Lunch: Cracked Farro and Broccoli Salad
A crunchy, salty salad that proves (once again!) that it’s worth having a mandoline slicer.
This recipe includes fertility superfoods such as:
Health and fertility benefits of Cracked Farro and Broccoli Salad
Broccoli is one of the non-starchy vegetables that has a very low glycemic index (GI), which is beneficial for reducing blood sugar levels. Broccoli is also a source of DIM (Diindolymethane). Diindolymethane is very effective in reducing the testosterone levels in the body, an action that would automatically curb male dominant features and regulate the estrogen levels in the system. Lemons can help to prevent oxidative damage to the body, which women with PCOS are often susceptible to.
Ingredients
1/2 cup semi-pearled farro
Kosher salt
1 large egg yolk
3 drained oil-packed anchovy fillets
2 tablespoons fresh lemon juice
2 tablespoons white wine vinegar
1/2 teaspoon sugar
1/4 teaspoon Dijon mustard
2 garlic cloves, peeled, divided
1/4 cup vegetable oil
6 tablespoons olive oil, divided
1 teaspoon dried oregano
Freshly ground black pepper
1/2 head of broccoli, stem peeled and trimmed, very thinly sliced lengthwise on a mandoline
1/2 small red onion, very thinly sliced, rinsed, patted dry
1 Persian cucumber, sliced 1/4-inch thick
2 Fresno chiles, thinly sliced
1/4 cup oil-packed sun-dried tomatoes, chopped
1 cup mint leaves
5 radishes, thinly sliced
2 ounces young Pecorino, shaved
Instructions
Pulse farro in a food processor until about half of the grains are cracked, about 1 minute.

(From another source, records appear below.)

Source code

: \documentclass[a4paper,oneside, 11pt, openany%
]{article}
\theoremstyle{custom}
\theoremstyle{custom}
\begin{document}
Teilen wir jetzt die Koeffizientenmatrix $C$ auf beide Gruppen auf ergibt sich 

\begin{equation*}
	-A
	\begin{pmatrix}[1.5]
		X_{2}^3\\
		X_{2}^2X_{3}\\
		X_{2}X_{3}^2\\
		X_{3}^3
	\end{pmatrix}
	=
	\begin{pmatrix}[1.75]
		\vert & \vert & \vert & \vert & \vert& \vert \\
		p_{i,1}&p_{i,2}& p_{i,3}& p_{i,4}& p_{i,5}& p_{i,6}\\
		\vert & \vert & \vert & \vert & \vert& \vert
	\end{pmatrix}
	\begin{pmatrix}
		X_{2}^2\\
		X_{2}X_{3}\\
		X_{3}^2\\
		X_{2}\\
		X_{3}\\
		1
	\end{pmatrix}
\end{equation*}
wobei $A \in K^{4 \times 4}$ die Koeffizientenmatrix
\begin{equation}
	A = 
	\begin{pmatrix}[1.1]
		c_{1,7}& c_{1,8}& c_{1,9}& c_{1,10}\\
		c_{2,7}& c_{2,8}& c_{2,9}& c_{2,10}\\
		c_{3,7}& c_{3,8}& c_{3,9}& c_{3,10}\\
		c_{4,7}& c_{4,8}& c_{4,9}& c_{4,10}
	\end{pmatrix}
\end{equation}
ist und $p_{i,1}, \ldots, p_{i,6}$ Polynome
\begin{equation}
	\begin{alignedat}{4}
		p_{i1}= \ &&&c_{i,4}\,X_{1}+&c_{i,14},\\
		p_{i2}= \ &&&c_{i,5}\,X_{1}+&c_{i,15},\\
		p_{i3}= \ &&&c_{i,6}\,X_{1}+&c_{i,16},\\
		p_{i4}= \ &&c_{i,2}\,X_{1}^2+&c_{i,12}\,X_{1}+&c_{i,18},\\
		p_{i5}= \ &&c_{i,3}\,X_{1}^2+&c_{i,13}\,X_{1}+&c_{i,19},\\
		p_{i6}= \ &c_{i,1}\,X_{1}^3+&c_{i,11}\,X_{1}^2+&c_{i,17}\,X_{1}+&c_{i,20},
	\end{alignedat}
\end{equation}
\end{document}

Cook farro in a medium pot of boiling salted water until al dente, 10 –15 minutes. Drain and rinse under cold water. Spread out on a plate and chill.
Meanwhile, blend egg yolk, anchovies, lemon juice, vinegar, sugar, mustard, and 1 garlic clove in a blender to combine. With motor running, gradually stream in vegetable oil and 4 Tbsp. olive oil and blend until dressing is emulsified and creamy, then add oregano. Season dressing with salt and pepper.
Toss broccoli and remaining 2 Tbsp. olive oil in a large bowl. Finely grate remaining garlic clove; toss with broccoli. Let sit 15 minutes to let broccoli soften. Add onion, cucumber, chiles, sun-dried tomatoes, and cooled farro. Drizzle with 1/4 cup dressing and toss to coat; season with salt and pepper and add more dressing, if desired. Add mint and toss again.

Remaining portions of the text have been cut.